There is a small hole at the bottom of tank filled with water. If total pressure at the bottom is `3 atm(1 atm=10^(5)Nm^(-2))`, then find the velocity of water flowing from hole.

To find the velocity of water flowing from a hole at the bottom of a tank filled with water, we can use the principle of fluid dynamics, specifically Torricelli's theorem.

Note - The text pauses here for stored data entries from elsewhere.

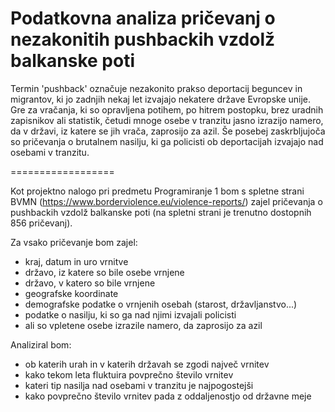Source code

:# Podatkovna analiza pričevanj o nezakonitih pushbackih vzdolž balkanske poti

Termin 'pushback' označuje nezakonito prakso deportacij beguncev in migrantov, ki jo zadnjih nekaj let izvajajo nekatere države Evropske unije. Gre za vračanja,
ki so opravljena potihem, po hitrem postopku, brez uradnih zapisnikov ali statistik, četudi mnoge osebe v tranzitu jasno izrazijo namero, da v državi, iz katere
se jih vrača, zaprosijo za azil. Še posebej zaskrbljujoča so pričevanja o brutalnem nasilju, ki ga policisti ob deportacijah izvajajo nad osebami v tranzitu.

==================

Kot projektno nalogo pri predmetu Programiranje 1 bom s spletne strani BVMN (https://www.borderviolence.eu/violence-reports/) zajel pričevanja o pushbackih vzdolž
balkanske poti (na spletni strani je trenutno dostopnih 856 pričevanj).

Za vsako pričevanje bom zajel:
* kraj, datum in uro vrnitve
* državo, iz katere so bile osebe vrnjene
* državo, v katero so bile vrnjene
* geografske koordinate
* demografske podatke o vrnjenih osebah (starost, državljanstvo...)
* podatke o nasilju, ki so ga nad njimi izvajali policisti
* ali so vpletene osebe izrazile namero, da zaprosijo za azil


Analiziral bom:
* ob katerih urah in v katerih državah se zgodi največ vrnitev
* kako tekom leta fluktuira povprečno število vrnitev
* kateri tip nasilja nad osebami v tranzitu je najpogostejši
* kako povprečno število vrnitev pada z oddaljenostjo od državne meje
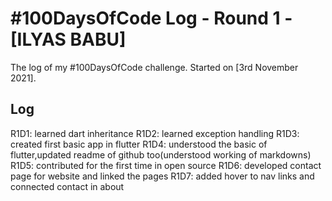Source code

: # #100DaysOfCode Log - Round 1 - [ILYAS BABU]

The log of my #100DaysOfCode challenge. Started on [3rd November 2021].

## Log

R1D1: learned dart inheritance
R1D2: learned exception handling
R1D3: created first basic app in flutter
R1D4: understood the basic of flutter,updated readme of github too(understood working of markdowns)
R1D5: contributed for the first time in open source
R1D6: developed contact page for website and linked the pages
R1D7: added hover to nav links and connected contact in about

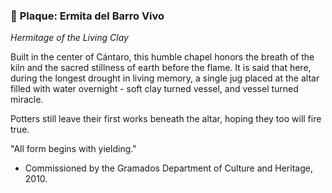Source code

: ### 📜 **Plaque: Ermita del Barro Vivo**

*Hermitage of the Living Clay*

Built in the center of Cántaro, this humble chapel honors the breath of the kiln and the sacred stillness of earth before the flame.
It is said that here, during the longest drought in living memory, a single jug placed at the altar filled with water overnight - soft clay turned vessel, and vessel turned miracle.

Potters still leave their first works beneath the altar, hoping they too will fire true.

"All form begins with yielding."

- Commissioned by the Gramados Department of Culture and Heritage, 2010.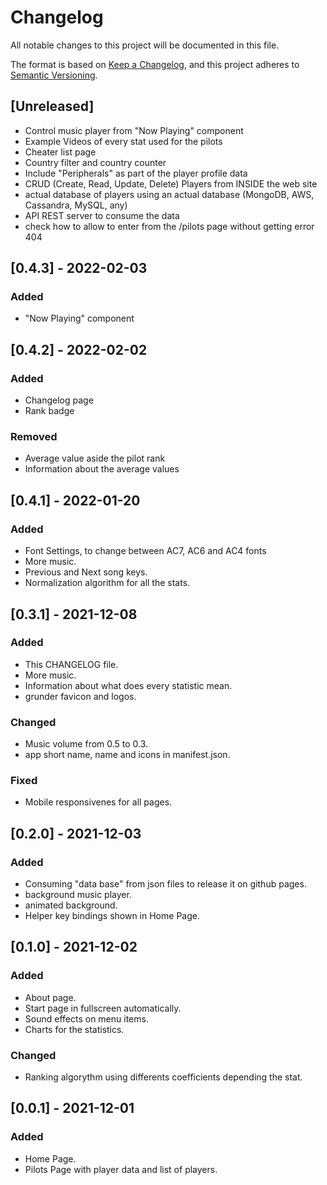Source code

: 
# Changelog
All notable changes to this project will be documented in this file.

The format is based on [Keep a Changelog](https://keepachangelog.com/en/1.0.0/),
and this project adheres to [Semantic Versioning](https://semver.org/spec/v2.0.0.html).

## [Unreleased]
- Control music player from "Now Playing" component
- Example Videos of every stat used for the pilots 
- Cheater list page
- Country filter and country counter
- Include "Peripherals" as part of the player profile data
- CRUD (Create, Read, Update, Delete) Players from INSIDE the web site
- actual database of players using an actual database (MongoDB, AWS, Cassandra, MySQL, any)
- API REST server to consume the data
- check how to allow to enter from the /pilots page without getting error 404

## [0.4.3] - 2022-02-03
### Added
- "Now Playing" component

## [0.4.2] - 2022-02-02
### Added
- Changelog page
- Rank badge

### Removed 
- Average value aside the pilot rank
- Information about the average values 


## [0.4.1] - 2022-01-20
### Added
- Font Settings, to change between AC7, AC6 and AC4 fonts
- More music.
- Previous and Next song keys.
- Normalization algorithm for all the stats.


## [0.3.1] - 2021-12-08
### Added
- This CHANGELOG file.
- More music.
- Information about what does every statistic mean.
- grunder favicon and logos.

### Changed
- Music volume from 0.5 to 0.3.
- app short name, name and icons in manifest.json.

### Fixed
- Mobile responsivenes for all pages.


## [0.2.0] - 2021-12-03
### Added
- Consuming "data base" from json files to release it on github pages.
- background music player.
- animated background.
- Helper key bindings shown in Home Page.


## [0.1.0] - 2021-12-02
### Added
- About page.
- Start page in fullscreen automatically.
- Sound effects on menu items.
- Charts for the statistics.

### Changed
- Ranking algorythm using differents coefficients depending the stat.


## [0.0.1] - 2021-12-01
### Added
- Home Page.
- Pilots Page with player data and list of players.
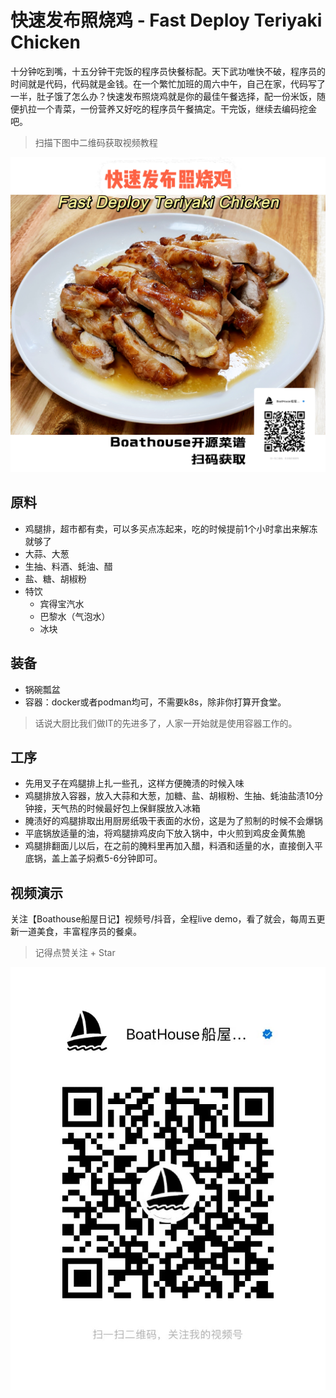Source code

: # 快速发布照烧鸡 - Fast Deploy Teriyaki Chicken

十分钟吃到嘴，十五分钟干完饭的程序员快餐标配。天下武功唯快不破，程序员的时间就是代码，代码就是金钱。在一个繁忙加班的周六中午，自己在家，代码写了一半，肚子饿了怎么办？快速发布照烧鸡就是你的最佳午餐选择，配一份米饭，随便扒拉一个青菜，一份营养又好吃的程序员午餐搞定。干完饭，继续去编码挖金吧。

> 扫描下图中二维码获取视频教程

  ![](images/fastchicken.JPG)

## 原料

- 鸡腿排，超市都有卖，可以多买点冻起来，吃的时候提前1个小时拿出来解冻就够了
- 大蒜、大葱
- 生抽、料酒、蚝油、醋
- 盐、糖、胡椒粉
- 特饮
  - 宾得宝汽水
  - 巴黎水（气泡水）
  - 冰块

## 装备

- 锅碗瓢盆
- 容器：docker或者podman均可，不需要k8s，除非你打算开食堂。

> 话说大厨比我们做IT的先进多了，人家一开始就是使用容器工作的。

## 工序

- 先用叉子在鸡腿排上扎一些孔，这样方便腌渍的时候入味
- 鸡腿排放入容器，放入大蒜和大葱，加糖、盐、胡椒粉、生抽、蚝油盐渍10分钟接，天气热的时候最好包上保鲜膜放入冰箱
- 腌渍好的鸡腿排取出用厨房纸吸干表面的水份，这是为了煎制的时候不会爆锅
- 平底锅放适量的油，将鸡腿排鸡皮向下放入锅中，中火煎到鸡皮金黄焦脆
- 鸡腿排翻面儿以后，在之前的腌料里再加入醋，料酒和适量的水，直接倒入平底锅，盖上盖子焖煮5-6分钟即可。

## 视频演示

关注【Boathouse船屋日记】视频号/抖音，全程live demo，看了就会，每周五更新一道美食，丰富程序员的餐桌。

> 记得点赞关注 + Star

![](../images/boathouse-code.jpg)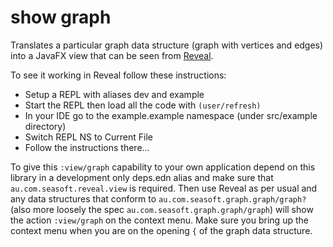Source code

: # show graph
Translates a particular graph data structure (graph with vertices and edges) into a JavaFX view that can
be seen from [Reveal](https://vlaaad.github.io/reveal/).

To see it working in Reveal follow these instructions:
- Setup a REPL with aliases dev and example
- Start the REPL then load all the code with `(user/refresh)`
- In your IDE go to the example.example namespace (under src/example directory)
- Switch REPL NS to Current File
- Follow the instructions there...

To give this `:view/graph` capability to your own application depend on this library in a development only
deps.edn alias and make sure that `au.com.seasoft.reveal.view` is required. Then use Reveal as per usual 
and any data structures that conform to `au.com.seasoft.graph.graph/graph?` (also more loosely the spec 
`au.com.seasoft.graph.graph/graph`) will show the action `:view/graph` on the context menu. Make sure you
bring up the context menu when you are on the opening `{` of the graph data structure.  

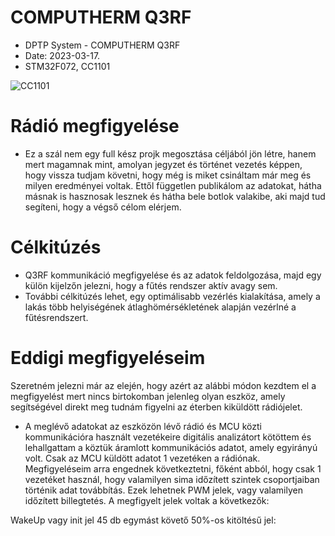 # COMPUTHERM Q3RF
* DPTP System - COMPUTHERM Q3RF 
* Date: 2023-03-17.
* STM32F072, CC1101

![CC1101](https://github.com/DPTPSystem/Q3RF_SignalMonitoring/tree/master/p1.PNG "Padlófátés és hőfok/páratartalom figyelő")

# Rádió megfigyelése
- Ez a szál nem egy full kész projk megosztása céljából jön létre, hanem mert magamnak mint, amolyan jegyzet és történet
vezetés képpen, hogy vissza tudjam követni, hogy még is miket csináltam már meg és milyen eredményei voltak. Ettől független
publikálom az adatokat, hátha másnak is hasznosak lesznek és hátha bele botlok valakibe, aki majd tud segíteni, hogy a végső
célom elérjem.

# Célkitúzés
- Q3RF kommunikáció megfigyelése és az adatok feldolgozása, majd egy külön kijelzőn jelezni, hogy a fűtés rendszer aktív avagy sem.
- További célkitúzés lehet, egy optimálisabb vezérlés kialakítása, amely a lakás több helyiségének átlaghömérsékletének alapján 
vezérlné a fűtésrendszert.

# Eddigi megfigyeléseim
Szeretném jelezni már az elején, hogy azért az alábbi módon kezdtem el a megfigyelést mert nincs birtokomban jelenleg olyan eszköz,
amely segítségével direkt meg tudnám figyelni az éterben kiküldött rádiójelet.
- A meglévő adatokat az eszközön lévő rádió és MCU közti kommunikációra használt vezetékeire digitális analizátort kötöttem és lehallgattam
a köztük áramlott kommunikációs adatot, amely egyirányú volt. Csak az MCU küldött adatot 1 vezetéken a rádiónak. Megfigyeléseim arra engednek
következtetni, főként abból, hogy csak 1 vezetéket használ, hogy valamilyen sima időzített szintek csoportjaiban történik adat továbbítás.
Ezek lehetnek PWM jelek, vagy valamilyen időzített billegtetés. A megfigyelt jelek voltak a következők:

WakeUp vagy init jel 45 db egymást követő 50%-os kitöltésű jel:
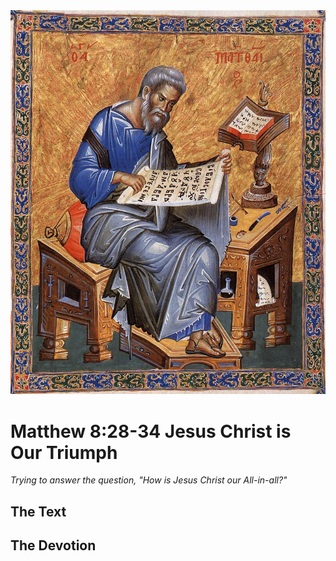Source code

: <img class="intro-right" src="../images/art-matthew.jpg">

# Matthew 8:28-34 Jesus Christ is Our Triumph

*Trying to answer the question, "How is Jesus Christ our All-in-all?"*

## The Text

## The Devotion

The velocity of the fluid can be derived from the pressure difference. ### Step-by-Step Solution: 1. **Identify the Given Data**: - Total pressure at the bottom of the tank, \( P = 3 \, \text{atm} \) - 1 atm = \( 10^5 \, \text{N/m}^2 \) - Density of water, \( \rho = 10^3 \, \text{kg/m}^3 \) 2. **Convert Pressure to SI Units**: - Total pressure at the bottom in SI units: \[ P = 3 \, \text{atm} = 3 \times 10^5 \, \text{N/m}^2 \] 3. **Calculate the Pressure at the Surface**: - The pressure at the surface of the water is 1 atm, which is: \[ P_{\text{surface}} = 1 \, \text{atm} = 1 \times 10^5 \, \text{N/m}^2 \] 4. **Determine the Change in Pressure**: - The change in pressure (\( \Delta P \)) that causes the water to flow out of the hole is given by: \[ \Delta P = P - P_{\text{surface}} = (3 \times 10^5) - (1 \times 10^5) = 2 \times 10^5 \, \text{N/m}^2 \] 5. **Use the Bernoulli's Equation to Find Velocity**: - According to Bernoulli's principle, the velocity (\( V \)) of the fluid can be calculated using the formula: \[ V = \sqrt{\frac{2 \Delta P}{\rho}} \] 6. **Substitute the Values**: \[ V = \sqrt{\frac{2 \times (2 \times 10^5)}{10^3}} = \sqrt{\frac{4 \times 10^5}{10^3}} = \sqrt{4 \times 10^2} = \sqrt{400} = 20 \, \text{m/s} \] 7. **Conclusion**: - The velocity of water flowing from the hole at the bottom of the tank is \( 20 \, \text{m/s} \).